**To do:** Print all of the data exactly, but drop the pictures.

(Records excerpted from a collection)
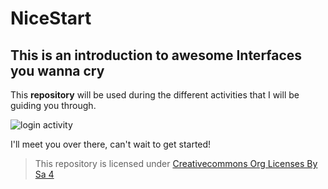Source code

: # NiceStart

## This is an introduction to awesome Interfaces you wanna cry

This **repository** will be used during the different activities that I will be guiding you through.

![login activity](img/login.png)

I'll meet you over there, can't wait to get started!

>This repository is licensed under
>[Creativecommons Org Licenses By Sa 4](http://creativecommons.org/licenses/by-sa/4.0/)

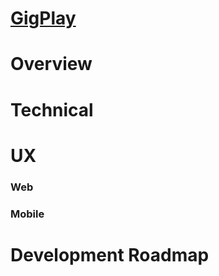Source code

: # [GigPlay](https://gigplay.herokuapp.com/)

# Overview

# Technical

# UX

### Web

### Mobile

# Development Roadmap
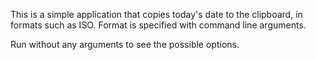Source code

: This is a simple application that copies today's date to the clipboard, in formats such as ISO. Format is specified with command line arguments.

Run without any arguments to see the possible options.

**Exercise solution:**
Source code

: # NiceStart

## This is an introduction to awesome Interfaces you wanna cry

This **repository** will be used during the different activities that I will be guiding you through.

![login activity](img/login.png)

I'll meet you over there, can't wait to get started!

>This repository is licensed under
>[Creativecommons Org Licenses By Sa 4](http://creativecommons.org/licenses/by-sa/4.0/)

Source code

: # [GigPlay](https://gigplay.herokuapp.com/)

# Overview

# Technical

# UX

### Web

### Mobile

# Development Roadmap
Source code

: This is a simple application that copies today's date to the clipboard, in formats such as ISO. Format is specified with command line arguments.

Run without any arguments to see the possible options.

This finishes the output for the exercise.